With the arrival of the new Biden administration, the question of when Belmont Hill will receive the Coronavirus vaccine looms. As of January 23, 2021, there are 24.9 million cases and 414,000 deaths in the US. However, the development of vaccines late in the Trump administration has given promise for the future. Currently, the two vaccines approved by the FDA were developed by Pfizer-BioNTech and Moderna. The Pfizer vaccine must be kept at -70 Celcius and is approved for ages 16 and up. The Moderna vaccine must be kept at -20 degrees celsius and is approved for ages 18 and up. Thus, eligible students at Belmont Hill would most likely take the Pfizer vaccine. Both vaccines require taking two doses, separated by three weeks. Although there is a pressing need for vaccines, distribution has had a slow start. From statistics in early January, of the 14 million vaccines sent out, only around 2.8 million were distributed. The Biden administration has presented several commitments for vaccination that may lead to Belmont Hill receiving the vaccine as early as the spring.
A myriad of logistical problems has plagued the vaccine rollout so far. Because of the holiday season, many nurses and other medical personnel have taken time off from their hard work, some of which may have played a part in vaccination. Also, maintaining physical distance has been challenging. Adding onto these difficulties, after receiving the vaccine, individuals have to wait 15 minutes to make sure they do not have a reaction that would require medical assistance. Although the process is slow now, analysts believe that systems will be optimized as organizations gain more familiarity with inoculation. In order to maximize distribution, funding has to be increased towards distributing the vaccines to the degree that was given for developing the vaccines.

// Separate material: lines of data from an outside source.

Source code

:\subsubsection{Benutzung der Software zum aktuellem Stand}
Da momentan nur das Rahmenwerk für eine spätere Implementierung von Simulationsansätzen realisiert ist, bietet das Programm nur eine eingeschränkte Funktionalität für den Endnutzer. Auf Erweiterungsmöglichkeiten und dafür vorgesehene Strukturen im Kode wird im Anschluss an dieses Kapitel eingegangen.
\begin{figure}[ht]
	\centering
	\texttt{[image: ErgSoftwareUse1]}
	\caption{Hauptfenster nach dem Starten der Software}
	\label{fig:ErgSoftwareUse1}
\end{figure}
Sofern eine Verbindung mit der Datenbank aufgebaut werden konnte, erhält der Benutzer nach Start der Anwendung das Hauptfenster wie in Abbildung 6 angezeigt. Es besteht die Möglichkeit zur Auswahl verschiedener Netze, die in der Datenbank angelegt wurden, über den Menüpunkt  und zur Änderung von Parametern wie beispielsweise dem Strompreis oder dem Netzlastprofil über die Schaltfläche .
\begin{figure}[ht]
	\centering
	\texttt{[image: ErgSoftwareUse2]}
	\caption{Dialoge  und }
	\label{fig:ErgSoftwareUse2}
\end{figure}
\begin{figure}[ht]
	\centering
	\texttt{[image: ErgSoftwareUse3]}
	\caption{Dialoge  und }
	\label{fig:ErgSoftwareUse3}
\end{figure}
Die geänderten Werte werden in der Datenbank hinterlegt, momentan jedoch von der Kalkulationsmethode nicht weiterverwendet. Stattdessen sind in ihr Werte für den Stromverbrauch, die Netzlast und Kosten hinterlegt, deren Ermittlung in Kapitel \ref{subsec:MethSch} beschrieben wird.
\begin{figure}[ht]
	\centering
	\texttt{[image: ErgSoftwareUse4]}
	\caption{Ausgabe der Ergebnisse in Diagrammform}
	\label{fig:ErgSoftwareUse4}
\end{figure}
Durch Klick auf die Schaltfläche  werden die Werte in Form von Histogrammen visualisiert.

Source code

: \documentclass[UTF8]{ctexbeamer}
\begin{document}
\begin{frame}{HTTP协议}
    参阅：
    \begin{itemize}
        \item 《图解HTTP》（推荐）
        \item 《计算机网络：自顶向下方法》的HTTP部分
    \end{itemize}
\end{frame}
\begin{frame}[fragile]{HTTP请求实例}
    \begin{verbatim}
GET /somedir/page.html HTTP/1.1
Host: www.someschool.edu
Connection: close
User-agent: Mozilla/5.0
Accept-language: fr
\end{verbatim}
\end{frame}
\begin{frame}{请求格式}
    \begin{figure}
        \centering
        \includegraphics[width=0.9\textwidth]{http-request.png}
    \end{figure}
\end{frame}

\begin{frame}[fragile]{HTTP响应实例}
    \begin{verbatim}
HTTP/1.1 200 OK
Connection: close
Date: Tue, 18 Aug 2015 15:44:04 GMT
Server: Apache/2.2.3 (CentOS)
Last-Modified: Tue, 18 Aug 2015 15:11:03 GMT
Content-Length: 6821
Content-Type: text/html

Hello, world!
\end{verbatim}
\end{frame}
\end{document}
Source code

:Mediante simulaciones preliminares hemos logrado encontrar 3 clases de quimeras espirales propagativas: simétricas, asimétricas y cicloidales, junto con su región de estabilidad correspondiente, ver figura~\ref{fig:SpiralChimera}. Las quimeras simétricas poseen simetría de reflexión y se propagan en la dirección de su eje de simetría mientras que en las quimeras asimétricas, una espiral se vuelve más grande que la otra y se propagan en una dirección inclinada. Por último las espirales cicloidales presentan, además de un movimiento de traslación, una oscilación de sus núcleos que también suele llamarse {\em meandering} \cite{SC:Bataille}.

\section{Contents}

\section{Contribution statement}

The Biden Administration is tackling the coronavirus head-on by committing to vaccinate 100 million people in 100 days. I spoke with two parents in the Belmont Hill community who have themselves received the vaccine, Dr. Florence Bourgeois, mother of Sammy Davis ’24, and Dr. Meghan McGrath, mother of Caleb McGrath-Sheldrick ’21. Dr. Bourgeois, a physician at Boston Children’s Hospital and an associate professor at Harvard Medical School, provided much of the information in this article. Pfizer and Moderna have both said they would produce 100 million doses for the US, which delivers on Biden’s promise as there are two shots per person, totaling 200 million doses. As of today, both companies are producing around 4.3 million doses per week. However, to reach their goal, production would almost have to increase twofold to 7.5 million doses per week. On completing this feat, Dr. Bourgeois said, “This is the first time these types of mRNA vaccines are being produced at such enormous scale and it’s not clear at what rate companies will be able to ramp up production.” However, she remains faithful to the companies carrying their promises. Additionally, Dr. Bourgeois noted that the challenge of vaccination is not unique to the US and may not necessarily reflect mismanagement by an administration.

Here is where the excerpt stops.